WiEdge: Edge Computing for Audio Sensing Applications With Accurate Wireless Link Prediction

Abstract

Audio sensing applications on embedded and mobile devices have recently enjoyed increasing popularity. Their performance can be significantly improved by edge computing which offloads computation-intensive tasks to edge servers through wireless links. The quality of wireless links is essential to offloading performance. However, existing edge computing solutions can hardly predict the link quality accurately and efficiently in a dynamic wireless environment, resulting in less optimal offloading decisions and unsatisfied user-perceived Quality of Experience (QoE). In this article, we present WiEdge, a distributed edge computing framework for audio sensing applications with accurate wireless link prediction. By combining cross-layer information extracted from recently received WiFi beacons, TCP-level statistics, and the past throughput observations, WiEdge can predict the throughput of wireless links accurately and efficiently in the near future. Based on the prediction, WiEdge makes optimal offloading decisions for QoE maximization.
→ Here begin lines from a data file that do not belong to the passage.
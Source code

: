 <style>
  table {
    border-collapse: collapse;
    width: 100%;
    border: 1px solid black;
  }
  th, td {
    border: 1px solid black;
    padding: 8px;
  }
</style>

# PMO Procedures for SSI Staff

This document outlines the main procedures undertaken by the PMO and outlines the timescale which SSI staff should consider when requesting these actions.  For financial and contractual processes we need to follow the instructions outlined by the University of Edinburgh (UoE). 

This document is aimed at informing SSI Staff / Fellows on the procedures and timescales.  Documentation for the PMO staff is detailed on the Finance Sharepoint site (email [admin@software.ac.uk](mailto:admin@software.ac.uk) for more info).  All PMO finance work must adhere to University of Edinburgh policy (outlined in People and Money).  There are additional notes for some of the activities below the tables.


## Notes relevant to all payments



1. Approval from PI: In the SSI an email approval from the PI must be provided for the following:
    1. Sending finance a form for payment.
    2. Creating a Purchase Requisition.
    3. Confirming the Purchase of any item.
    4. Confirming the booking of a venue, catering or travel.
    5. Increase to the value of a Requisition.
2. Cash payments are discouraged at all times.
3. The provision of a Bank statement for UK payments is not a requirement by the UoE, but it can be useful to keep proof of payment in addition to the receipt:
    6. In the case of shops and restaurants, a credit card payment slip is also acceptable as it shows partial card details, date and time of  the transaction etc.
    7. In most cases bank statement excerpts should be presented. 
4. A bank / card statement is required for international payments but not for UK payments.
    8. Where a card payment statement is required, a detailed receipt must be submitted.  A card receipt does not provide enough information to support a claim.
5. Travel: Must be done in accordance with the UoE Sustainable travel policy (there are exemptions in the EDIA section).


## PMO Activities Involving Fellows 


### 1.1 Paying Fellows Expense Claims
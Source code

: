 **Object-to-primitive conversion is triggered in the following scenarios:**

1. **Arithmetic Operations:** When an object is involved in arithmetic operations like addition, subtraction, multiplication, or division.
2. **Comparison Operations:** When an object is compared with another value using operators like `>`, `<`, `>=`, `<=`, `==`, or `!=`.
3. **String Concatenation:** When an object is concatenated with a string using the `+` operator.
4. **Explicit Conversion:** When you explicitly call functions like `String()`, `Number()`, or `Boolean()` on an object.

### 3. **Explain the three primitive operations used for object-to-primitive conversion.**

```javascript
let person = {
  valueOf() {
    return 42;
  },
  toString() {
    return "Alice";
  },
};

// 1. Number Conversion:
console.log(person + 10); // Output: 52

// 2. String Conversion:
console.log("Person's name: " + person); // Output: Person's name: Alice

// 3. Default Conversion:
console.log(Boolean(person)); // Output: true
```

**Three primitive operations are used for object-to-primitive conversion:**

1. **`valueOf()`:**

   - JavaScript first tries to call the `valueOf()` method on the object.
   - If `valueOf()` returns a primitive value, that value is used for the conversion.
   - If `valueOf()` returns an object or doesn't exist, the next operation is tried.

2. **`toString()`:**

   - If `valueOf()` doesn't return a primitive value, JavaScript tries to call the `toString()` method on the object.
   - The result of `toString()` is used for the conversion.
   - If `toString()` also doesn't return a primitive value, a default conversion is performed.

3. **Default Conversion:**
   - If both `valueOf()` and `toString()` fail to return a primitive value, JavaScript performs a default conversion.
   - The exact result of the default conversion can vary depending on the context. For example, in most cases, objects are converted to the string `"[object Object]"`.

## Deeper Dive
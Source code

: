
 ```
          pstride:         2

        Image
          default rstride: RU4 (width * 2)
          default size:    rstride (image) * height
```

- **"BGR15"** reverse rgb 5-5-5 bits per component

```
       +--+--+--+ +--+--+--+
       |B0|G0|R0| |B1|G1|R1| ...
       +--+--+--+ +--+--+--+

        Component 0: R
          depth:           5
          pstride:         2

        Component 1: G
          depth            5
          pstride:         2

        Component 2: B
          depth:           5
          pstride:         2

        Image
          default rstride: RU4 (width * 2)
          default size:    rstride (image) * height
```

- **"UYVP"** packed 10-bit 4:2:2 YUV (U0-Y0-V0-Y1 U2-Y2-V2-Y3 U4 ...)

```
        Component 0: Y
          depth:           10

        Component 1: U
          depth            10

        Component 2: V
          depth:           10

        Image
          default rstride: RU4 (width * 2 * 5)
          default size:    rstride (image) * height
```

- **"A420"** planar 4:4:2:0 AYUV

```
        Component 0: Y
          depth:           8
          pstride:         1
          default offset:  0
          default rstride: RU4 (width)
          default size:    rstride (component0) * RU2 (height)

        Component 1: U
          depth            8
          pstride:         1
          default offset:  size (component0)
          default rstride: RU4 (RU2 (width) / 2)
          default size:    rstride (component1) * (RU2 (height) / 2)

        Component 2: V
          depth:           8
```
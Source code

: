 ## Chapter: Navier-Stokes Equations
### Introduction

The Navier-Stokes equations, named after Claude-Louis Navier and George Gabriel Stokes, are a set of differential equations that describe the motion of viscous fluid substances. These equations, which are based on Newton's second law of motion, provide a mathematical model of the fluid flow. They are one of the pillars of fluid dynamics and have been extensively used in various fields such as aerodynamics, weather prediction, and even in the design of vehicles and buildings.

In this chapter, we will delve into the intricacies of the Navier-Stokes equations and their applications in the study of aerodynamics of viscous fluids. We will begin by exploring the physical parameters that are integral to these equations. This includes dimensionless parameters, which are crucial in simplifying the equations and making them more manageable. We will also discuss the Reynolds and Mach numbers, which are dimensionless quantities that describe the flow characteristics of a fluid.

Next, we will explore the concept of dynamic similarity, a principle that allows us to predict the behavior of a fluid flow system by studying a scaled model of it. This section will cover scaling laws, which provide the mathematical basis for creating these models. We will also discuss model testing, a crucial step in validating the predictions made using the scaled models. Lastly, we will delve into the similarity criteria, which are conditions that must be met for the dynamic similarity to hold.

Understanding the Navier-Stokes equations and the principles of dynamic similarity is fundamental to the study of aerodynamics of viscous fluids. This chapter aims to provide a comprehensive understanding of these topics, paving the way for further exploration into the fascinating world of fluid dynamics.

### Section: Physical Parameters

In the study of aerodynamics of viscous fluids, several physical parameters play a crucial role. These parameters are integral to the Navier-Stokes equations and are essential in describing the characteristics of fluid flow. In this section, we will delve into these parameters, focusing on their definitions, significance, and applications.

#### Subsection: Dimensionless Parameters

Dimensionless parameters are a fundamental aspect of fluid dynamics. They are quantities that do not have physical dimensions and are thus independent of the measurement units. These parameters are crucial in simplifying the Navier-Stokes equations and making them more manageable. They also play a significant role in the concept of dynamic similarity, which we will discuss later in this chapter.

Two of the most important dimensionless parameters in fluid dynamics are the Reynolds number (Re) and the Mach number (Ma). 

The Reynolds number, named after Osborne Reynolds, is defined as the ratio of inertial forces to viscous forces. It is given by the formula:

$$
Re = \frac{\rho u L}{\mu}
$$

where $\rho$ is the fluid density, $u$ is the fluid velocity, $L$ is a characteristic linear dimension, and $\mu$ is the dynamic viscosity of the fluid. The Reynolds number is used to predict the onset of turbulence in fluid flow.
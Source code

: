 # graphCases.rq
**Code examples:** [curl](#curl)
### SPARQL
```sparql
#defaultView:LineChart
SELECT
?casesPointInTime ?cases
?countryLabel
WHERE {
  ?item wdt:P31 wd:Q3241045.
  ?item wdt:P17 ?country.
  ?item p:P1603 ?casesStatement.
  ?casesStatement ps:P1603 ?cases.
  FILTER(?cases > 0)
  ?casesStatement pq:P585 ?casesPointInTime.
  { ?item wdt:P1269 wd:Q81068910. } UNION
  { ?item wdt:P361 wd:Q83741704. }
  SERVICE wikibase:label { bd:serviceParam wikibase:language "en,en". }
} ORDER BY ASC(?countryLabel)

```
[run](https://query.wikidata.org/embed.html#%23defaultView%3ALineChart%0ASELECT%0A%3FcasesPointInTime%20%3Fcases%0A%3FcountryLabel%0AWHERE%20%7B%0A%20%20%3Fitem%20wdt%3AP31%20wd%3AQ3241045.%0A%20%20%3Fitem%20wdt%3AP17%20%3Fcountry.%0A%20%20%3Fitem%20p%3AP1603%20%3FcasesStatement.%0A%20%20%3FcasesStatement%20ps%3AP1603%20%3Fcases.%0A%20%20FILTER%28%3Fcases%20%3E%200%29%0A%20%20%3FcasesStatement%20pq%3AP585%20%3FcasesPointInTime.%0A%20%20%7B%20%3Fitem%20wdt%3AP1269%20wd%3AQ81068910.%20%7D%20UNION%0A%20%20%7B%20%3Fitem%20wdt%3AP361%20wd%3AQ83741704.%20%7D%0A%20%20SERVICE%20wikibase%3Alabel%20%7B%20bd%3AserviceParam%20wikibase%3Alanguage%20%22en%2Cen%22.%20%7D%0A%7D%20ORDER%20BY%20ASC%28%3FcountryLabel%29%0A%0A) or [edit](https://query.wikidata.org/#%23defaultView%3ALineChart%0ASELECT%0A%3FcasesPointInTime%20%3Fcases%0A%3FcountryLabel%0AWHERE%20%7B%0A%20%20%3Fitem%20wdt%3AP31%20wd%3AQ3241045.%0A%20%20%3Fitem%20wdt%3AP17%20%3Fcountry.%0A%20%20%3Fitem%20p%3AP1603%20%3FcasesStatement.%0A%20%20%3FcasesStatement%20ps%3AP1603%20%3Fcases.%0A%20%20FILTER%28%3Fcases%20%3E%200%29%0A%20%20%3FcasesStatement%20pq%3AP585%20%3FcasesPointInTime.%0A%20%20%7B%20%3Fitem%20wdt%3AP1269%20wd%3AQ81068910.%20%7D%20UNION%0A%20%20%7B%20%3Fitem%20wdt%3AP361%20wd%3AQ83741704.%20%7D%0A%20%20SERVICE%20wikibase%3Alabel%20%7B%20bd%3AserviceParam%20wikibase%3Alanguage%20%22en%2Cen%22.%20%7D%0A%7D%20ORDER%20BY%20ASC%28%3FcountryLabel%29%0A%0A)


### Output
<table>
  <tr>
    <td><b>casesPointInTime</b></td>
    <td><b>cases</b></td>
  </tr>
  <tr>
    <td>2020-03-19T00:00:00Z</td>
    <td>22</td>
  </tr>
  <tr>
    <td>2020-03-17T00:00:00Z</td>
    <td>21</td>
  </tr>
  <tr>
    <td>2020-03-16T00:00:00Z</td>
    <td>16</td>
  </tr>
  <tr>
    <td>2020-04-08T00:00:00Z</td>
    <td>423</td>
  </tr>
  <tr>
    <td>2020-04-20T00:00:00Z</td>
We formulate the offloading decision problem as a stochastic optimal control problem and propose an efficient solution based on model predictive control from the control-theoretic perspective. We implement WiEdge and evaluate its performance extensively in three representative real-world scenarios. Results show that WiEdge achieves high prediction accuracy and improves average normalized QoE by 2%, 11%, and 40% in three different scenarios, compared with state-of-the-art approaches.